Few people have made a single piano feel as threatening as Djawadi has. The centerpiece of one of the landmark “Game of Thrones” sequences at the close of Season 6, “The Light of the Seven,” built from a simple piano line to one of the more dramatic turns in the show’s trajectory. It was the first time that Djawadi had used the instrument for “Game of Thrones.” For Season 8’s landmark Battle of Winterfell sequence, “The Night King” needed a similar, major musical element, and he knew where to turn.
“That was the one piece of information we all knew when we looked at the scene. We said it’s time again to use the piano, because it was the perfect callback to ‘The Light of the Seven.’ It had the reverse effect because when you played the piano, people were kind of drawn in by that: ‘Here’s the piano. Something’s blowing up. This is the end!’” Djawadi said, “Because of what we had set up in Season 6, we were able to do it with this piece here. It just builds and builds and builds. And we were really able to create some tension with that. We really wanted the audience to just hold their breath the whole time.”
Djawadi was once again tasked with helping to reflect character traits through music for arguably the most pivotal shift in the series’ final season. In the score track titled “The Bells,” the low basses in the orchestra bend a pulsating set of notes, emphasizing the pending destruction to King’s Landing at the hands of Daenerys.

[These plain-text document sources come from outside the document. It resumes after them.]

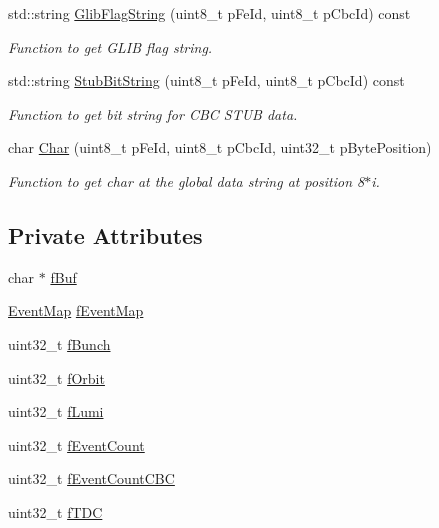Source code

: \begin{DoxyCompactItemize}
std\-::string \hyperlink{class_ph2___hw_interface_1_1_event_a8b6a50a409927366a830084f11885882}{Glib\-Flag\-String} (uint8\-\_\-t p\-Fe\-Id, uint8\-\_\-t p\-Cbc\-Id) const 
\begin{DoxyCompactList}\small\item\em Function to get G\-L\-I\-B flag string. \end{DoxyCompactList}\item 
std\-::string \hyperlink{class_ph2___hw_interface_1_1_event_abc647a9563bd796f8785590a2b5b525b}{Stub\-Bit\-String} (uint8\-\_\-t p\-Fe\-Id, uint8\-\_\-t p\-Cbc\-Id) const 
\begin{DoxyCompactList}\small\item\em Function to get bit string for C\-B\-C S\-T\-U\-B data. \end{DoxyCompactList}\item 
char \hyperlink{class_ph2___hw_interface_1_1_event_a348abea85bdfdfc8c0b88cda907dbea8}{Char} (uint8\-\_\-t p\-Fe\-Id, uint8\-\_\-t p\-Cbc\-Id, uint32\-\_\-t p\-Byte\-Position)
\begin{DoxyCompactList}\small\item\em Function to get char at the global data string at position 8$\ast$i. \end{DoxyCompactList}\end{DoxyCompactItemize}
\subsection*{Private Attributes}
\begin{DoxyCompactItemize}
\item 
char $\ast$ \hyperlink{class_ph2___hw_interface_1_1_event_ab396cf1480f11b535d0e464aa6f9f046}{f\-Buf}
\item 
\hyperlink{namespace_ph2___hw_interface_acf9f41d647e7a3ad9bae233b04b9e3bc}{Event\-Map} \hyperlink{class_ph2___hw_interface_1_1_event_ace9844f1fc14895f880ed111c705d392}{f\-Event\-Map}
\item 
uint32\-\_\-t \hyperlink{class_ph2___hw_interface_1_1_event_ae5b69f2e0a9c9c947f7a37b7dcf380dc}{f\-Bunch}
\item 
uint32\-\_\-t \hyperlink{class_ph2___hw_interface_1_1_event_a6aa6c402d2b16e735fbb4b7518c2666e}{f\-Orbit}
\item 
uint32\-\_\-t \hyperlink{class_ph2___hw_interface_1_1_event_a78afd0886560acf70ee6b982c5690e0a}{f\-Lumi}
\item 
uint32\-\_\-t \hyperlink{class_ph2___hw_interface_1_1_event_add8f3a445ae11e54b47af7690074a4ce}{f\-Event\-Count}
\item 
uint32\-\_\-t \hyperlink{class_ph2___hw_interface_1_1_event_ac61b0e2c53e5d4228d43132f470dfdac}{f\-Event\-Count\-C\-B\-C}
\item 
uint32\-\_\-t \hyperlink{class_ph2___hw_interface_1_1_event_ab91638311238d12f1cd258556c8d1d80}{f\-T\-D\-C}
\end{DoxyCompactItemize}


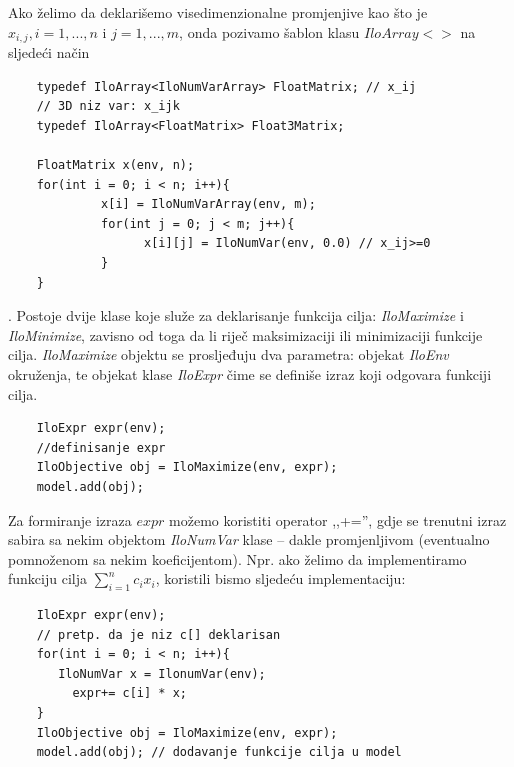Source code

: \documentclass[b5paper, utf8, 11pt, colorlinks]{book}
\theoremstyle{definition}
\begin{document}
 \noindent Ako želimo da deklarišemo visedimenzionalne promjenjive kao što je $x_{i,j}, i=1,...,n$ i $j=1,...,m$, onda pozivamo šablon klasu ${IloArray}<>$ na sljedeći način
 
 \begin{verbatim}
 	typedef IloArray<IloNumVarArray> FloatMatrix; // x_ij 
 	// 3D niz var: x_ijk
 	typedef IloArray<FloatMatrix> Float3Matrix; 
 	
 	FloatMatrix x(env, n);
 	for(int i = 0; i < n; i++){
 		     x[i] = IloNumVarArray(env, m);
 		     for(int j = 0; j < m; j++){
 		  	       x[i][j] = IloNumVar(env, 0.0) // x_ij>=0
 		     }
 	}
 \end{verbatim}
 
 . 
 Postoje dvije klase koje služe za deklarisanje funkcija cilja: \emph{IloMaximize} i \emph{IloMinimize}, zavisno od toga da li riječ maksimizaciji ili minimizaciji funkcije cilja.  \emph{IloMaximize} objektu se prosljeđuju dva parametra: objekat \emph{IloEnv} okruženja, te objekat klase \emph{IloExpr} čime se definiše  izraz koji odgovara funkciji cilja. 
 
 \begin{verbatim}
 	IloExpr expr(env);
 	//definisanje expr
 	IloObjective obj = IloMaximize(env, expr);
 	model.add(obj);
 \end{verbatim}
 
 \noindent Za formiranje izraza $expr$ možemo koristiti operator  ,,+='', gdje se trenutni izraz sabira sa nekim objektom \emph{IloNumVar} klase -- dakle promjenljivom (eventualno pomnoženom sa nekim koeficijentom). 
 Npr. ako želimo da implementiramo funkciju cilja $\sum_{i=1}^n c_i x_i$, koristili bismo sljedeću implementaciju:
 
 \begin{verbatim}
 	IloExpr expr(env);
 	// pretp. da je niz c[] deklarisan
 	for(int i = 0; i < n; i++){
       IloNumVar x = IlonumVar(env);
 	     expr+= c[i] * x;
 	}
 	IloObjective obj = IloMaximize(env, expr);
 	model.add(obj); // dodavanje funkcije cilja u model
 \end{verbatim}
 
\end{document}
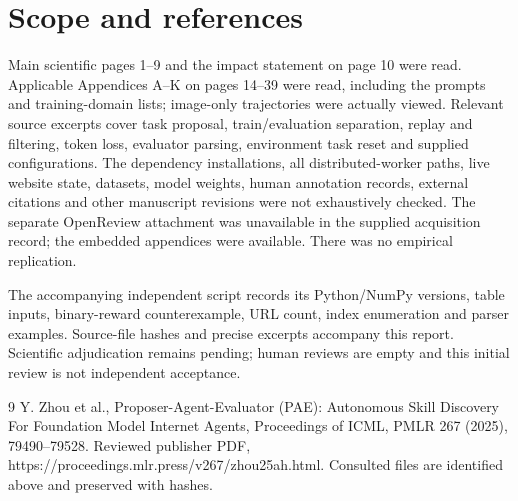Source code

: \documentclass[10pt]{article}
\begin{document}
\section*{Scope and references}
Main scientific pages 1–9 and the impact statement on page 10 were read. Applicable Appendices A–K on pages 14–39 were read, including the prompts and training-domain lists; image-only trajectories were actually viewed. Relevant source excerpts cover task proposal, train/evaluation separation, replay and filtering, token loss, evaluator parsing, environment task reset and supplied configurations. The dependency installations, all distributed-worker paths, live website state, datasets, model weights, human annotation records, external citations and other manuscript revisions were not exhaustively checked. The separate OpenReview attachment was unavailable in the supplied acquisition record; the embedded appendices were available. There was no empirical replication.\par
The accompanying independent script records its Python/NumPy versions, table inputs, binary-reward counterexample, URL count, index enumeration and parser examples. Source-file hashes and precise excerpts accompany this report. Scientific adjudication remains pending; human reviews are empty and this initial review is not independent acceptance.\par
9 Y. Zhou et al., Proposer-Agent-Evaluator (PAE): Autonomous Skill Discovery For Foundation Model Internet Agents, Proceedings of ICML, PMLR 267 (2025), 79490–79528. Reviewed publisher PDF, https://proceedings.mlr.press/v267/zhou25ah.html. Consulted files are identified above and preserved with hashes.\par
\end{document}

“All these seasons, we’ve seen her as the savior and what she always thinks is the right thing to do. And it was always heroic things that she did. All of a sudden, I really had to strongly push her to the dark side,” Djawadi said. “Those basses and that descent really had to come out through music. That emotion, we really wanted to enhance it and bring that across. That’s something that I’ve enjoyed about this whole show so much. I always say the music has to follow what the character’s going through. All that anger just comes out and it was great to enhance all that with music.”
While the writing of the series offered a number of potential endings, it only made sense for the final music over the end credits to be a reintepretation of the show’s iconic theme music. The closing version added a choral element, with a children’s choir helping to turn the orchestral piece into a “Song of Ice and Fire.” Foregoing traditional lyrics, Djawadi built this farewell “song” around sound rather than words. “That was something we all had decided on from the beginning. We all knew that we wanted this to be a nice bookend,” Djawadi said. “I call the lyrics ‘Valryian-inspired.’ They’re just little gibberish words that I’ve kind of made up over the seasons. They really don’t mean anything, even though they’re actually saying words, but they’re there because I liked the way it sounds.”
Going with that approach, like bringing back the themes or those distinct character switches, is in line with Djawadi’s goal to work as a complement to the series overall. In the series’ final minutes, he wanted to give the audience a chance to absorb the full impact of the ending. “There’s so much emotion in that last scene, in that last episode that I felt it was better just leaving everybody with their thoughts rather than actually putting in lyrics. It’s more meant as an emotional instrumental piece,” Djawadi said.
The series may have reached its conclusion, but now Djawadi prepares to embark on a North American tour, bringing the music of the show as part of “Game of Thrones Live Concert Experience.” For Djawadi, it’s a chance to revisit his own work, one the job rarely affords him.
“Usually, when I finish a project I kind of leave that behind it and then move on. Now that the season’s finished, I’m going to update this concert series and include the eighth season and then really rework it to have the complete show,” Djawadi said. “It was an honor to be part of an incredible experience, and I loved everything about it.”